Two Approaches for Inverse Localization from Clinical ECG Data Using Heart Surface Potentials

Jana Svehlikova1, Nika Rasoolzadeh2, Beata Ondrusova3, Peter Hlivak4, Yesim Serinagaoglu Dogrusoz2
1Institute of Measurement Science, SAS, 2Middle East Technical University, 3Institute of Measurement Science, 4National Institute for Cardiovascular Diseases


Abstract

The standard approach for the inverse problem of electrocardiography computes the extracellular potentials on the closed epicardial or endo-epicardial surface.
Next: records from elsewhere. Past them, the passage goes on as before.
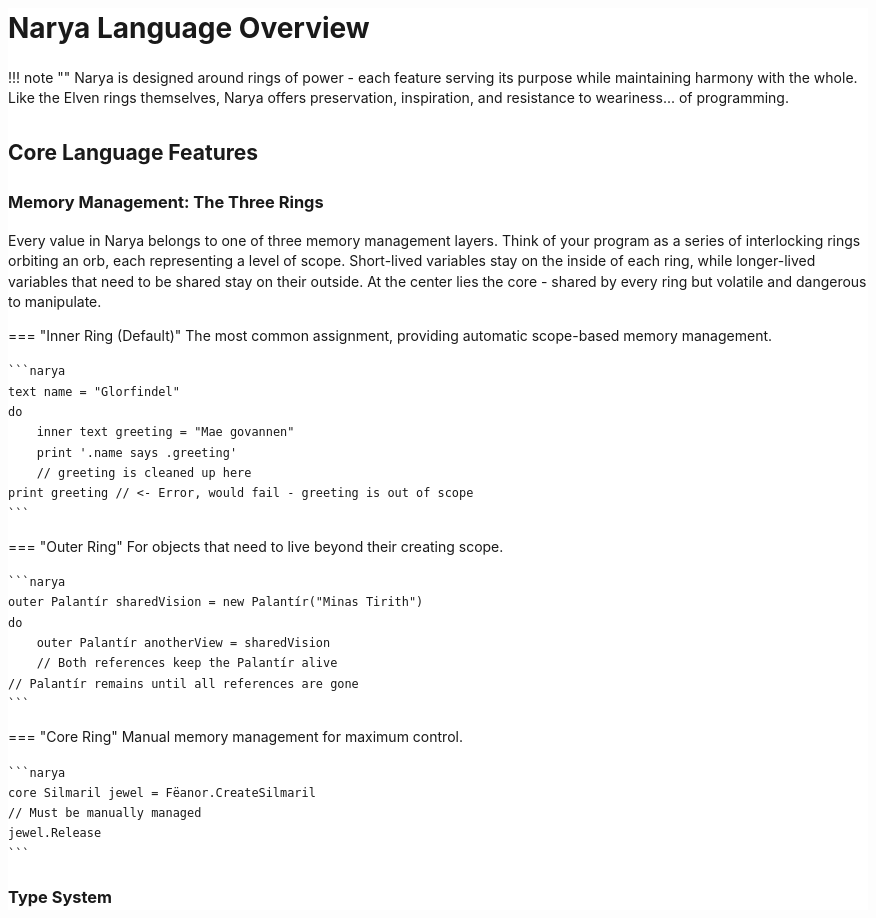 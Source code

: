 








# Narya Language Overview

!!! note ""
    Narya is designed around rings of power - each feature serving its purpose while maintaining harmony with the whole. Like the Elven rings themselves, Narya offers preservation, inspiration, and resistance to weariness... of programming.

## Core Language Features

### Memory Management: The Three Rings

Every value in Narya belongs to one of three memory management layers. Think of your program as a series of interlocking rings orbiting an orb, each representing a level of scope. Short-lived variables stay on the inside of each ring, while longer-lived variables that need to be shared stay on their outside. At the center lies the core - shared by every ring but volatile and dangerous to manipulate.

=== "Inner Ring (Default)"
    The most common assignment, providing automatic scope-based memory management.

    ```narya
    text name = "Glorfindel"
    do
        inner text greeting = "Mae govannen"  
        print '.name says .greeting'
        // greeting is cleaned up here
    print greeting // <- Error, would fail - greeting is out of scope
    ```

=== "Outer Ring"
    For objects that need to live beyond their creating scope.

    ```narya
    outer Palantír sharedVision = new Palantír("Minas Tirith")
    do
        outer Palantír anotherView = sharedVision
        // Both references keep the Palantír alive
    // Palantír remains until all references are gone
    ```

=== "Core Ring"
    Manual memory management for maximum control.

    ```narya
    core Silmaril jewel = Fëanor.CreateSilmaril
    // Must be manually managed
    jewel.Release
    ```
### Type System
In the case of localization of premature ventricular con-tractions (PVC), the point with the earliest activation time (AT) is considered as the PVC origin. The AT is estimated as the time with minimum derivative of the electrogram (EGM), which is a challenging task because the EGM is not smooth enough. Therefore, we studied a different approach assuming that at the beginning of the PVC (thus also EGM) signal, only a small area of the ventricles is activated. The inverse localization of the PVC origin using a homogeneous torso, and a standard method for epicardial potentials was performed on the measured body surface potential maps (BSPMs) of ten patients who underwent a successful radiofrequency ablation procedure. The true PVC location was known, as well as the patient-specific torso geometry from the CT scan. Then the inverse solution was computed for the first 30 ms of the PVC signal by the proposed method. The columns of the same forward matrix were used separately for every single point epicardial potential computation by the least squares method. The relative residual error between the measured and computed BSPMs from every point was evaluated, and its minimum indicated the presumed origin of PVC. The localization error (LE) between the estimated and true PVC origins for both methods was evaluated and compared. The average LE for the standard method was 37.2±15.9 mm for the epicardial and 37.6±17.8 mm for the endo-epicardial surface. For the second method, the average LE improved to 25.5±10.2 mm and 26.3±11.8 mm for epicardial and endo-epicardial surfaces, respectively. For a specific task of identifying local events on the heart, a simplified assumption of a single-point equivalent electrical generator can improve the LE.